L’artiste qui cachait soigneusement ses mécanismes ne serait pas heureux de voir des fils électriques pendre sous certaines pièces. L’article de Guy Duplat sur Paul Gillard, « l’homme qui répare les œuvres de Pol Bury », explique les problèmes de conservation et l’instauration de pauses pour éviter l’usure trop rapide. Quoi qu’il en soit, je vous invite à faire l’expérience de la lenteur et du hasard avec Pol Bury, artiste et poète : « Le cube caressé prend de la rondeur (pour peu, on l’entendrait ronronner). »

Commentaires

  • Coup de cœur effectivement pour ce paravent "chinoisant" !!! Les créations sont joyeuses, on sent l'amusement de l'artiste à étudier des formes et leurs comportements, c'est poétique. Je vais aller voir ses peintures. Merci Tania, je ne connaissais pas cet artiste et c'est toujours enrichissant de faire des découvertes. Bises et douce journée à toi. brigitte

  • Tu ne trouveras pas beaucoup de toiles de Pol Bury en ligne, je le crains, en tout cas je n'ai pas trouvé celles qui m'avaient plu à l'expo mais que mes photos sans flash ne rendent pas bien. Je t'en enverrai une.
    J'aime aussi ce côté ludique dans la création, avec une grande sobriété, et beaucoup de ses oeuvres en bois. Bises.
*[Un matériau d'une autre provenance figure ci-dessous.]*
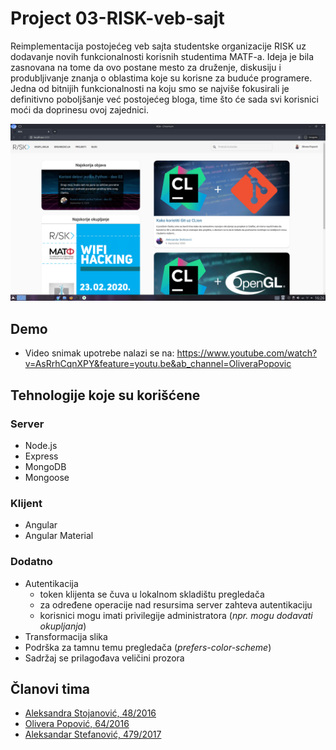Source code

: # Project 03-RISK-veb-sajt

Reimplementacija postojećeg veb sajta studentske organizacije RISK uz dodavanje novih funkcionalnosti korisnih studentima MATF-a. Ideja je bila zasnovana na tome da ovo postane mesto za druženje, diskusiju i produbljivanje znanja o oblastima koje su korisne za buduće programere. Jedna od bitnijih funkcionalnosti na koju smo se najviše fokusirali je definitivno poboljšanje već postojećeg bloga, time što će sada svi korisnici moći da doprinesu ovoj zajednici.

![](screenshots/Screenshot_20200910_162650.png)

## Demo

- Video snimak upotrebe nalazi se na: https://www.youtube.com/watch?v=AsRrhCqnXPY&feature=youtu.be&ab_channel=OliveraPopovic

## Tehnologije koje su korišćene
### Server
- Node.js
- Express
- MongoDB
- Mongoose
### Klijent
- Angular
- Angular Material

### Dodatno
- Autentikacija
  - token klijenta se čuva u lokalnom skladištu pregledača
  - za određene operacije nad resursima server zahteva autentikaciju
  - korisnici mogu imati privilegije administratora (_npr. mogu dodavati okupljanja_)
- Transformacija slika
- Podrška za tamnu temu pregledača (_prefers-color-scheme_)
- Sadržaj se prilagođava veličini prozora

## Članovi tima

- [Aleksandra Stojanović, 48/2016](https://gitlab.com/alex-x-o)
- [Olivera Popović, 64/2016](https://gitlab.com/popovic-olivera)
- [Aleksandar Stefanović, 479/2017](https://gitlab.com/aleksandar-stefanovic)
  • je suis impatiente d'y aller moi aussi :)
    merci pour ce billet qui m'en donne encore plus envie

  • Félicitations à Tania d'avoir réalisé la prouesse de parler de cet art devenu indéfinissable et controversé. Elle le fait avec adresse, clarté, sans prendre position et avec intelligence. De nos jours l'art ou les beaux-arts sont galvaudés et les critiques sont en transes ! Celui qui nous est présenté a de l'imagination dans l'insolite et c'est ce côté que j'apprécie.

  • @ Niki : Bonne visite, Niki !

    @ Doulidelle : Cher Doulidelle, merci pour ton éloge. Pour ce qui est de donner mon avis, plusieurs réponses à te donner : d'abord, je ne parle en principe jamais de ce que je n'aime pas du tout (que ce soit en littérature ou en art), ensuite j'essaie de décrire objectivement ce que j'ai vu, ce que l'artiste propose, plutôt que de juger. Enfin, j'exprime tout de même mon degré d'enthousiasme, volontairement et sans doute involontairement. Oui, Pol Bury surprend, amuse, j'aime sa fantaisie. Il faut bien sûr que le visiteur soit d'accord de prendre le temps et d'entrer dans son jeu. Bonne soirée !
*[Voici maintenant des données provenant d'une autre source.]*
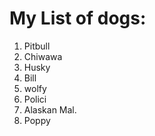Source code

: # My List of dogs:
1. Pitbull
2. Chiwawa
3. Husky
4. Bill
5. wolfy
6. Polici
7. Alaskan Mal.
8. Poppy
  • tu vois, moi je ne le connais que de nom, j'ai l'impression de voir ces oeuvres pour la première fois!

  • Il me semble qu'il avait installé une fontaine au parc du Botanique à Bruxelles, mais je ne la trouve pas sur la toile. Dans le genre de celle de Martigny photographiée ici : http://3.bp.blogspot.com/_7Ih3bUAilOQ/TMSdI79ZAcI/AAAAAAAACcg/wHSMEQECbXs/s1600/DSC_0156.JPG
    Sinon je n'avais jamais vu d'exposition aussi complète que celle-ci, parfaite pour faire connaissance ;-)

  • Un artiste étonnant ! j'ai suivi le lien sur les fontaines, avec les vidéos. Je me souviens être restée un moment devant celle de la Fondation Maeght, mais je n'avais pas mémorisé son nom.

  • N'est-ce pas ? C'est souvent le cas avec les sculptures en plein air : on les regarde, on s'en souvient, mais on ignore souvent le nom de leur créateur.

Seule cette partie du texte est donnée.